The information, opinions and forward-looking statements contained in this announcement speak only as at its date, and are subject to change without notice. The Company does not undertake any obligation to review, update, confirm, or to release publicly any revisions to any forward-looking statements to reflect events that occur or circumstances that arise in relation to the content of this announcement.
Neither the Managers nor any of their affiliates makes any representation as to the accuracy or completeness of this announcement and none of them accepts any responsibility for the contents of this announcement or any matters referred to herein.
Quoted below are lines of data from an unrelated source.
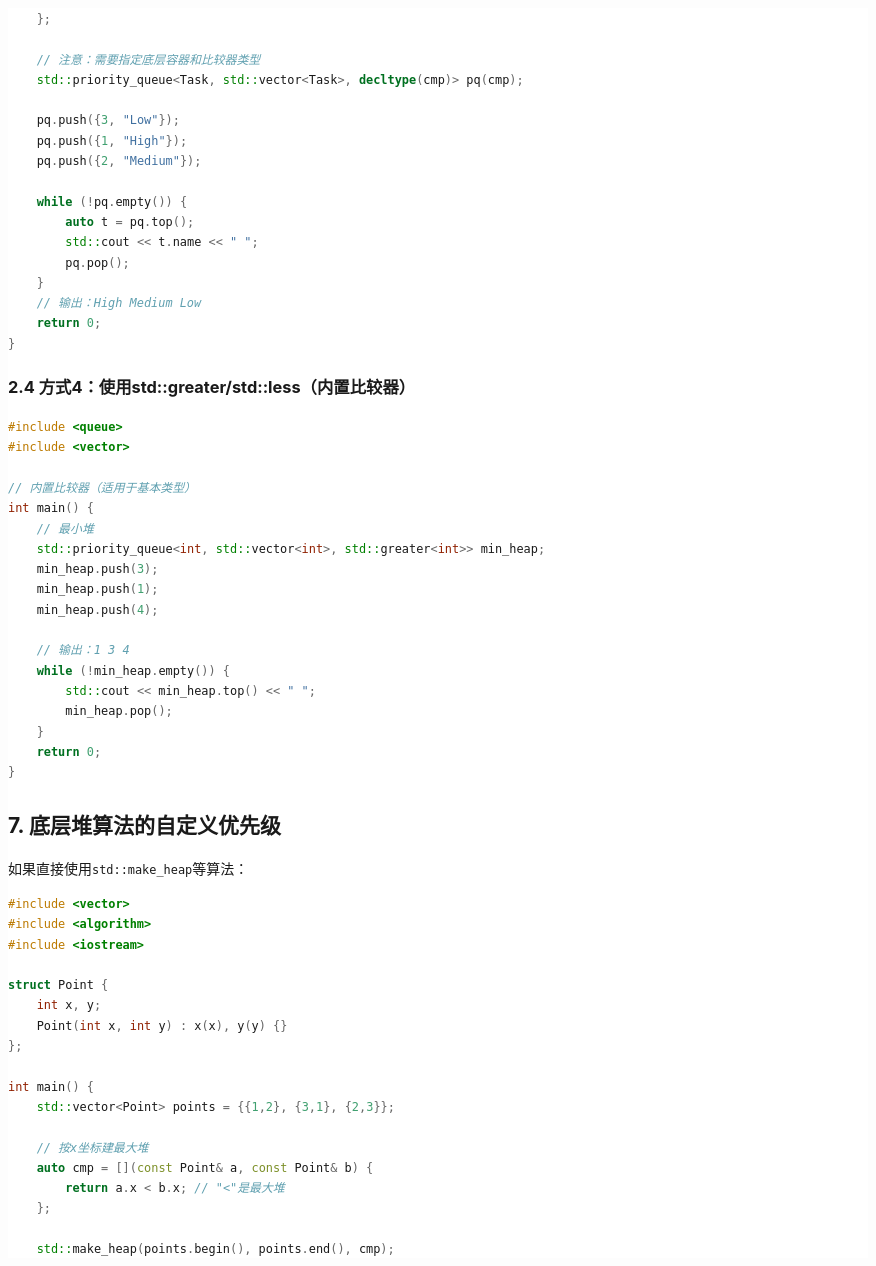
 ```cpp
    };
    
    // 注意：需要指定底层容器和比较器类型
    std::priority_queue<Task, std::vector<Task>, decltype(cmp)> pq(cmp);
    
    pq.push({3, "Low"});
    pq.push({1, "High"});
    pq.push({2, "Medium"});
    
    while (!pq.empty()) {
        auto t = pq.top();
        std::cout << t.name << " ";
        pq.pop();
    }
    // 输出：High Medium Low
    return 0;
}
```

### **2.4 方式4：使用std::greater/std::less（内置比较器）**
```cpp
#include <queue>
#include <vector>

// 内置比较器（适用于基本类型）
int main() {
    // 最小堆
    std::priority_queue<int, std::vector<int>, std::greater<int>> min_heap;
    min_heap.push(3);
    min_heap.push(1);
    min_heap.push(4);
    
    // 输出：1 3 4
    while (!min_heap.empty()) {
        std::cout << min_heap.top() << " ";
        min_heap.pop();
    }
    return 0;
}
```

## **7. 底层堆算法的自定义优先级**
如果直接使用`std::make_heap`等算法：

```cpp
#include <vector>
#include <algorithm>
#include <iostream>

struct Point {
    int x, y;
    Point(int x, int y) : x(x), y(y) {}
};

int main() {
    std::vector<Point> points = {{1,2}, {3,1}, {2,3}};
    
    // 按x坐标建最大堆
    auto cmp = [](const Point& a, const Point& b) {
        return a.x < b.x; // "<"是最大堆
    };
    
    std::make_heap(points.begin(), points.end(), cmp);
```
This announcement is for information purposes only and is not to be relied upon in substitution for the exercise of independent judgment. It is not intended as investment advice and under no circumstances is it to be used or considered as an offer to sell, or a solicitation of an offer to buy any securities or a recommendation to buy or sell any securities of the Company. Neither the Managers nor any of its affiliates accepts any liability arising from the use of this announcement.
The distribution of this announcement and other information may be restricted by law in certain jurisdictions. Persons into whose possession this announcement or such other information should come are required to inform themselves about and to observe any such restrictions.